If summer follows spring’s lead, we’re in for a hot one. It’s been pretty dry in much of the state, too. That’s bad news for farmers and ranchers, for sure, but it’s also not good for hunters.
Nursing big game animals need lots of good, green forage to keep their fawns and calves fed. Unfortunately, a lot of those spring rainstorms that bring the moisture to feed those mommas also comes with cold temperatures. We lose a lot of young big game animals in wet springs.

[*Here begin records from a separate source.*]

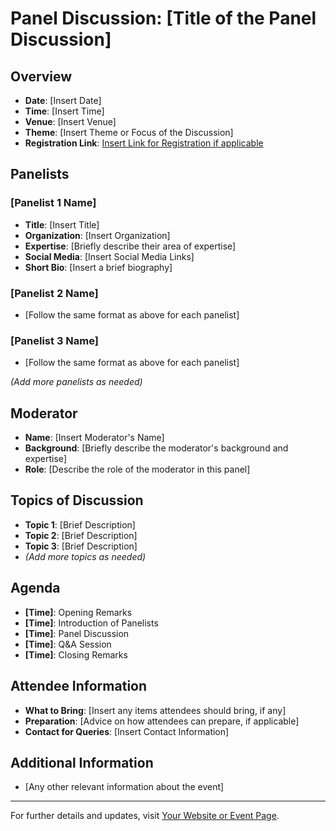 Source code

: # Panel Discussion: [Title of the Panel Discussion]

## Overview
- **Date**: [Insert Date]
- **Time**: [Insert Time]
- **Venue**: [Insert Venue]
- **Theme**: [Insert Theme or Focus of the Discussion]
- **Registration Link**: [Insert Link for Registration if applicable](#)

## Panelists

### [Panelist 1 Name]
- **Title**: [Insert Title]
- **Organization**: [Insert Organization]
- **Expertise**: [Briefly describe their area of expertise]
- **Social Media**: [Insert Social Media Links]
- **Short Bio**: [Insert a brief biography]

### [Panelist 2 Name]
- [Follow the same format as above for each panelist]

### [Panelist 3 Name]
- [Follow the same format as above for each panelist]

_(Add more panelists as needed)_

## Moderator
- **Name**: [Insert Moderator's Name]
- **Background**: [Briefly describe the moderator's background and expertise]
- **Role**: [Describe the role of the moderator in this panel]

## Topics of Discussion
- **Topic 1**: [Brief Description]
- **Topic 2**: [Brief Description]
- **Topic 3**: [Brief Description]
- _(Add more topics as needed)_

## Agenda
- **[Time]**: Opening Remarks
- **[Time]**: Introduction of Panelists
- **[Time]**: Panel Discussion
- **[Time]**: Q&A Session
- **[Time]**: Closing Remarks

## Attendee Information
- **What to Bring**: [Insert any items attendees should bring, if any]
- **Preparation**: [Advice on how attendees can prepare, if applicable]
- **Contact for Queries**: [Insert Contact Information]

## Additional Information
- [Any other relevant information about the event]

---

For further details and updates, visit [Your Website or Event Page](#).

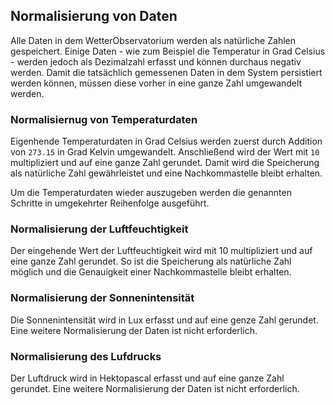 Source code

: ## Normalisierung von Daten

Alle Daten in dem WetterObservatorium werden als natürliche Zahlen gespeichert.
Einige Daten - wie zum Beispiel die Temperatur in Grad Celsius - werden jedoch
als Dezimalzahl erfasst und können durchaus negativ werden.
Damit die tatsächlich gemessenen Daten in dem System persistiert werden können,
müssen diese vorher in eine ganze Zahl umgewandelt werden.

### Normalisiernug von Temperaturdaten

Eigenhende Temperaturdaten in Grad Celsius werden zuerst durch Addition von
`273.15` in Grad Kelvin umgewandelt.
Anschließend wird der Wert mit `10` multipliziert und auf eine ganze Zahl
gerundet.
Damit wird die Speicherung als natürliche Zahl gewährleistet und eine
Nachkommastelle bleibt erhalten.

Um die Temperaturdaten wieder auszugeben werden die genannten Schritte
in umgekehrter Reihenfolge ausgeführt.

### Normalisierung der Luftfeuchtigkeit

Der eingehende Wert der Luftfeuchtigkeit wird mit 10 multipliziert und auf eine
ganze Zahl gerundet.
So ist die Speicherung als natürliche Zahl möglich und die Genauigkeit einer
Nachkommastelle bleibt erhalten.

### Normalisierung der Sonnenintensität

Die Sonnenintensität wird in Lux erfasst und auf eine genze Zahl gerundet.
Eine weitere Normalisierung der Daten ist nicht erforderlich.

### Normalisierung des Lufdrucks

Der Luftdruck wird in Hektopascal erfasst und auf eine ganze Zahl gerundet.
Eine weitere Normalisierung der Daten ist nicht erforderlich.
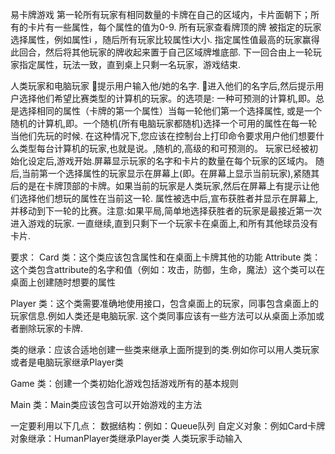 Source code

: 易卡牌游戏
第一轮所有玩家有相同数量的卡牌在自己的区域内，卡片面朝下；所有的卡片有一些属性，每个属性的值为0-9.
所有玩家查看牌顶的牌
被指定的玩家选择属性，例如属性i ，随后所有玩家比较属性i大小.
指定属性值最高的玩家赢得此回合，然后将其他玩家的牌收起来置于自己区域牌堆底部.
下一回合由上一轮玩家指定属性，玩法一致，直到桌上只剩一名玩家，游戏结束.

人类玩家和电脑玩家
提示用户输入他/她的名字.
进入他们的名字后,然后提示用户选择他们希望比赛类型的计算机的玩家。的选项是:
一种可预测的计算机,即。总是选择相同的属性（卡牌的第一个属性）当每一轮他们第一个选择属性,
或是一个随机的计算机,即。一个随机(所有电脑玩家都随机)选择一个可用的属性在每一轮当他们先玩的时候.
在这种情况下,您应该在控制台上打印命令要求用户他们想要什么类型每台计算机的玩家,也就是说。,随机的,高级的和可预测的。
玩家已经被初始化设定后,游戏开始.屏幕显示玩家的名字和卡片的数量在每个玩家的区域内。
随后,当前第一个选择属性的玩家显示在屏幕上(即。在屏幕上显示当前玩家),紧随其后的是在卡牌顶部的卡牌。如果当前的玩家是人类玩家,然后在屏幕上有提示让他们选择他们想玩的属性在当前这一轮.
属性被选中后,宣布获胜者并显示在屏幕上,并移动到下一轮的比赛。注意:如果平局,简单地选择获胜者的玩家是最接近第一次进入游戏的玩家.
一直继续,直到只剩下一个玩家卡在桌面上,和所有其他球员没有卡片.

要求：
Card 类：这个类应该包含属性和在桌面上卡牌其他的功能
Attribute 类：这个类包含attribute的名字和值（例如：攻击，防御，生命，魔法）这个类可以在桌面上创建随时想要的属性

Player 类：这个类需要准确地使用接口，包含桌面上的玩家，同事包含桌面上的玩家信息.例如人类还是电脑玩家. 这个类同事应该有一些方法可以从桌面上添加或者删除玩家的卡牌.

类的继承：应该合适地创建一些类来继承上面所提到的类.例如你可以用人类玩家或者是电脑玩家继承Player类

Game 类：创建一个类初始化游戏包括游戏所有的基本规则

Main 类：Main类应该包含可以开始游戏的主方法

一定要利用以下几点：
数据结构：例如：Queue队列
自定义对象：例如Card卡牌
对象继承：HumanPlayer类继承Player类
人类玩家手动输入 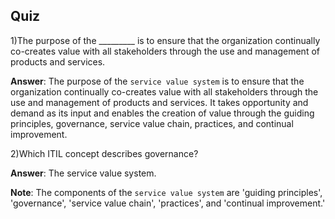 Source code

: ## Quiz

1)The purpose of the _________ is to ensure that the organization continually co-creates value with all stakeholders through the use and management of products and services.

__Answer__: The purpose of the `service value system` is to ensure that the organization continually co-creates value with all stakeholders through the use and management of products and services. It takes opportunity and demand as its input and enables the creation of value through the guiding principles, governance, service value chain, practices, and continual improvement.

2)Which ITIL concept describes governance?

__Answer__: The service value system.

__Note__: The components of the `service value system` are 'guiding principles', 'governance', 'service value chain', 'practices', and 'continual improvement.' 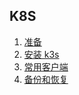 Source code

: ## K8S

1. [准备](docs/0-prepare.md)
2. [安装 k3s](docs/1-k3s.md)
3. [常用客户端](docs/2-tools.md)
4. [备份和恢复](docs/3-backup-restore.md)

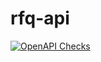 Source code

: # rfq-api

[![OpenAPI Checks](https://github.com/ludwigSteindl/rfq-api/actions/workflows/actions.yml/badge.svg)](https://github.com/ludwigSteindl/rfq-api/actions/workflows/actions.yml) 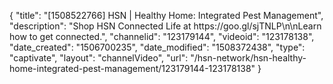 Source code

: {
    "title": "[1508522766] HSN | Healthy Home: Integrated Pest Management",
    "description": "Shop HSN Connected Life at https:\/\/goo.gl\/sjTNLP\n\nLearn how to get connected.",
    "channelid": "123179144",
    "videoid": "123178138",
    "date_created": "1506700235",
    "date_modified": "1508372438",
    "type": "captivate",
    "layout": "channelVideo",
    "url": "\/hsn-network\/hsn-healthy-home-integrated-pest-management\/123179144-123178138"
}
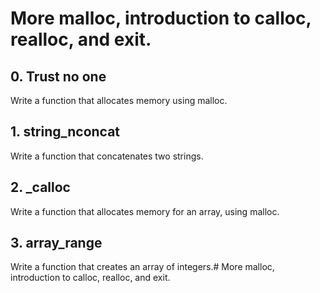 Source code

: # More malloc, introduction to calloc, realloc, and exit.
## 0. Trust no one
Write a function that allocates memory using malloc.
## 1. string_nconcat
Write a function that concatenates two strings.
## 2. _calloc
Write a function that allocates memory for an array, using malloc.
## 3. array_range
Write a function that creates an array of integers.# More malloc, introduction to calloc, realloc, and exit.
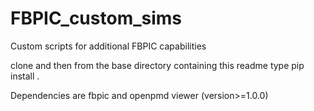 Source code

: # FBPIC_custom_sims
 Custom scripts for additional FBPIC capabilities

clone and then from the base directory containing this readme type
pip install .

Dependencies are fbpic and openpmd viewer (version>=1.0.0) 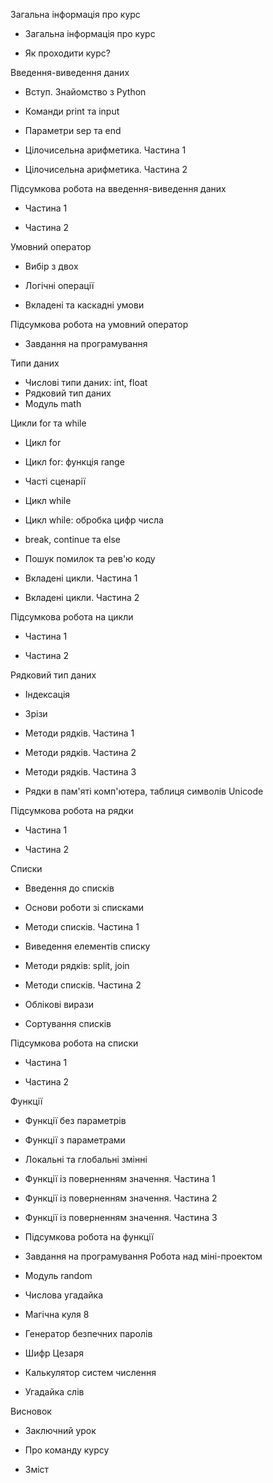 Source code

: Загальна інформація про курс

* Загальна інформація про курс

* Як проходити курс?

Введення-виведення даних

* Вступ. Знайомство з Python

* Команди print та input

* Параметри sep та end

* Цілочисельна арифметика. Частина 1

* Цілочисельна арифметика. Частина 2

Підсумкова робота на введення-виведення даних

* Частина 1

* Частина 2

Умовний оператор

* Вибір з двох

* Логічні операції

* Вкладені та каскадні умови

Підсумкова робота на умовний оператор

* Завдання на програмування

Типи даних

* Числові типи даних: int, float
* Рядковий тип даних
* Модуль math

Цикли for та while

* Цикл for

* Цикл for: функція range

* Часті сценарії

* Цикл while

* Цикл while: обробка цифр числа

* break, continue та else

* Пошук помилок та рев'ю коду

* Вкладені цикли. Частина 1

* Вкладені цикли. Частина 2

Підсумкова робота на цикли

* Частина 1

* Частина 2

Рядковий тип даних

* Індексація

* Зрізи

* Методи рядків. Частина 1

* Методи рядків. Частина 2

* Методи рядків. Частина 3

* Рядки в пам'яті комп'ютера, таблиця символів Unicode

Підсумкова робота на рядки

* Частина 1

* Частина 2

Списки

* Введення до списків

* Основи роботи зі списками

* Методи списків. Частина 1

* Виведення елементів списку

* Методи рядків: split, join

* Методи списків. Частина 2

* Облікові вирази

* Сортування списків 
  
Підсумкова робота на списки

* Частина 1

* Частина 2 
  
Функції

* Функції без параметрів

* Функції з параметрами

* Локальні та глобальні змінні

* Функції із поверненням значення. Частина 1

* Функції із поверненням значення. Частина 2

* Функції із поверненням значення. Частина 3
  
* Підсумкова робота на функції

* Завдання на програмування Робота над міні-проектом

* Модуль random

* Числова угадайка

* Магічна куля 8

* Генератор безпечних паролів

* Шифр Цезаря

* Калькулятор систем числення

* Угадайка слів 
  
Висновок

* Заключний урок

* Про команду курсу

* Зміст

But we lose a lot in hot, dry weather, too. Hopefully this spring’s weather split the difference, and we’ll have a good crop of new antelope, deer, elk and moose. The drought we’re facing is cause for concern, though. Even though much of the state looks pretty green right now, if the temperatures continue to stay high and not a lot of rain comes to the rescue, the situation’s going to look pretty grim.
We’ve already seen the negative effects of the drought. We’ve had scores of wildfires break out across the state, most triggered by lightning. The drier it gets, the higher the risk will become for more fires. Last year’s fires were bad, but this year could bring even worse blazes to the high country.
With any luck, we’ll get a few more big rainstorms before the dry season really takes hold. Either way, though, be sure to stay safe if you go camping or scouting this summer. Follow the fire regulations, and if campfires are allowed, watch them closely. Make sure they’re completely out before you turn in for the night or break camp. When it’s as dry out there as it already is, it doesn’t take much to turn a forest into an ashtray.